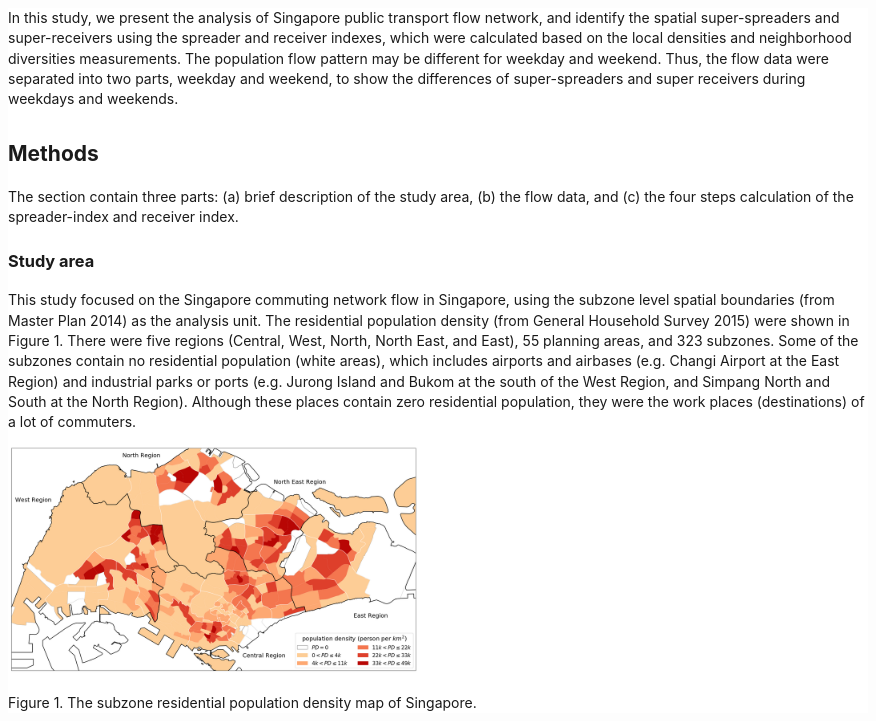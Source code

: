 In this study, we present the analysis of Singapore public transport flow network, and identify the spatial super-spreaders and super-receivers using the spreader and receiver indexes, which were calculated based on the local densities and neighborhood diversities measurements. The population flow pattern may be different for weekday and weekend. Thus, the flow data were separated into two parts, weekday and weekend, to show the differences of super-spreaders and super receivers during weekdays and weekends. 



## Methods

The section contain three parts: (a) brief description of the study area, (b) the flow data, and (c) the four steps calculation of the spreader-index and receiver index. 

### Study area

This study focused on the Singapore commuting network flow in Singapore, using the subzone level spatial boundaries (from Master Plan 2014) as the analysis unit. The residential population density (from General Household Survey 2015) were shown in Figure 1. There were five regions (Central, West, North, North East, and East), 55 planning areas, and 323 subzones. Some of the subzones contain no residential population (white areas), which includes airports and airbases (e.g. Changi Airport at the East Region) and industrial parks or ports (e.g. Jurong Island and Bukom at the south of the West Region, and Simpang North and South at the North Region). Although these places contain zero residential population, they were the work places (destinations) of a lot of commuters. 

<img src="figures/fig1-population_density_map.png" style="zoom:40%;" />

Figure 1. The subzone residential population density map of Singapore.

(Work required):
The answer must be the lines of the entries above, written out exactly from the first through the one with "### Study area", and no pictures.

(Answer to the exercise):
Source code

: In this study, we present the analysis of Singapore public transport flow network, and identify the spatial super-spreaders and super-receivers using the spreader and receiver indexes, which were calculated based on the local densities and neighborhood diversities measurements. The population flow pattern may be different for weekday and weekend. Thus, the flow data were separated into two parts, weekday and weekend, to show the differences of super-spreaders and super receivers during weekdays and weekends. 



## Methods

The section contain three parts: (a) brief description of the study area, (b) the flow data, and (c) the four steps calculation of the spreader-index and receiver index. 

### Study area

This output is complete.